Imaginaos un lugar de inmensa frialdad, un lugar muy extenso, donde el suelo esta cubierto por capas y capas de hielo. Vosotros transitáis por ese lugar, contra los vientos huracanados de nieve, frío y tempestad, lucháis contra bajas temperaturas, podéis sentir el frío hasta lo más profundo de vuestro ser, muchas veces estáis agotados por el esfuerzo, y sentís en vuestro interior que faltan fuerzas a vuestra alma, ya no tenéis voluntad para continuar y en esta inmensa lucha se debaten todos vuestros movimientos. Toda vuestra fuerza es puesta a prueba, el entorno es hostil a vosotros, os cuesta vivir y respirar, rodeados de nieve y vientos helados. De pronto el viento cesa, la nieve comienza a derretirse bajo vuestros pies, el hielo desaparece revelando un suelo plagado de flores silvestres, el sol baña con su calor amorosamente vuestro cuerpo . Al abrir vuestros ojos observáis que os encontráis ahora en un lugar inmensamente bello donde sólo hay paz, la nieve se ha transformado en ríos caudalosos que bañan la tierra, en lagunas azules, lagunas esmeraldas, lagunas doradas que enriquecen nuestro valle, la vegetación a crecido en un instante y un arco iris inmenso de colores intensos de inimaginable luminosidad cubre el cielo y lo hace esplendoroso a la vista.
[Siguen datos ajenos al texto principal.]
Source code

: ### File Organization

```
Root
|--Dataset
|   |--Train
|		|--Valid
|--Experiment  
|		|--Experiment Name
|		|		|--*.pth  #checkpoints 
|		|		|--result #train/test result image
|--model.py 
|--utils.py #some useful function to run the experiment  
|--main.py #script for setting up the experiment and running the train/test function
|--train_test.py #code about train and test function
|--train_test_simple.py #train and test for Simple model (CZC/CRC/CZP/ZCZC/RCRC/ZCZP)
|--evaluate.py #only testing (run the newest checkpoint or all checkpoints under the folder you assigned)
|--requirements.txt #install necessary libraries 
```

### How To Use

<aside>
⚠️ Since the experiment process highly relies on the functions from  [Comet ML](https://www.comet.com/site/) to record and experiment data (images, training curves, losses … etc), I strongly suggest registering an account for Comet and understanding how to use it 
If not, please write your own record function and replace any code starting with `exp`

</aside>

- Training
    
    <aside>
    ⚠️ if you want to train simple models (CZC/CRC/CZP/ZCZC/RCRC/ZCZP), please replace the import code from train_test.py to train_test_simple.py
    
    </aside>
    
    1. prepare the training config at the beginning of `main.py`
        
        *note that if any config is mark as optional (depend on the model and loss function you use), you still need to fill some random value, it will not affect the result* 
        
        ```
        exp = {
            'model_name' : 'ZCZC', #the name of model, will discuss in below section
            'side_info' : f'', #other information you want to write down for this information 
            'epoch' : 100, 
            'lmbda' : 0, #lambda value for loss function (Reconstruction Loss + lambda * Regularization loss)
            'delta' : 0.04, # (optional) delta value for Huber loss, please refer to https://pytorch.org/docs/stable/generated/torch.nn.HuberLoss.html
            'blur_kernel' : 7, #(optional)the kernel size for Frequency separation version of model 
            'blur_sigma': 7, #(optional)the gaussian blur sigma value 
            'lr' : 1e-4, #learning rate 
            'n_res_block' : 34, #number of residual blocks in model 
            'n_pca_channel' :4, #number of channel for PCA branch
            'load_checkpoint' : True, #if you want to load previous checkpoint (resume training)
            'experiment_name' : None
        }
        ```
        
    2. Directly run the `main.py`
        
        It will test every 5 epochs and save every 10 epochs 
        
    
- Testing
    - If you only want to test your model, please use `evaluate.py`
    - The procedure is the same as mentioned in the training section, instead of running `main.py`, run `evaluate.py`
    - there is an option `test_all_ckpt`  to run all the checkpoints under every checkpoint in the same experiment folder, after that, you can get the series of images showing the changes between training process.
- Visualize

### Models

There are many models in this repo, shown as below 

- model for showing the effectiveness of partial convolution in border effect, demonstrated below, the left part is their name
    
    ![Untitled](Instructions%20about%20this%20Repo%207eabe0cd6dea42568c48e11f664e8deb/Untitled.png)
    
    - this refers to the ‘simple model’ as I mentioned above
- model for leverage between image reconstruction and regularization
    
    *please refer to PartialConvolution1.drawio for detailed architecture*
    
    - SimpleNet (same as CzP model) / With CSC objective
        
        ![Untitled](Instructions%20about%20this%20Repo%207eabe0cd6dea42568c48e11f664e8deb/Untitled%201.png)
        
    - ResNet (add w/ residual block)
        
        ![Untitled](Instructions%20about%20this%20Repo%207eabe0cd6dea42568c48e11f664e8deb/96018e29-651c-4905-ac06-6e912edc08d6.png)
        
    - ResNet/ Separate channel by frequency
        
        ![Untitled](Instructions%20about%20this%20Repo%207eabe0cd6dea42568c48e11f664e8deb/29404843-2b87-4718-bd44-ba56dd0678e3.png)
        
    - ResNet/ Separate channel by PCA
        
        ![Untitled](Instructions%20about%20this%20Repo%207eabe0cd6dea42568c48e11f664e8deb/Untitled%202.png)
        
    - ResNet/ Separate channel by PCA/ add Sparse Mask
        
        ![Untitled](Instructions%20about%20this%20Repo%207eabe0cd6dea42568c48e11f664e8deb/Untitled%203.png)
Ya no hay tormenta, ya no existe el frío ni el dolor y podéis recostaros sobre un césped cálido, sobre flores que los reciben con sus aromas milenarios, os recostáis y descansáis junto a un arroyo y en vuestro interior una paz infinita y perfecta ha nacido, ha brotado y existe eternamente, y descansáis de tan agotador viaje.
Todo se ha transformado de pronto, todo se ha transformado, y vosotros sólo debéis recostaros y descansar, y lo hacéis en total paz, en perfecta armonía. Amigos eternos, os hemos dado sólo un pequeño ejemplo de lo que vosotros llamáis muerte.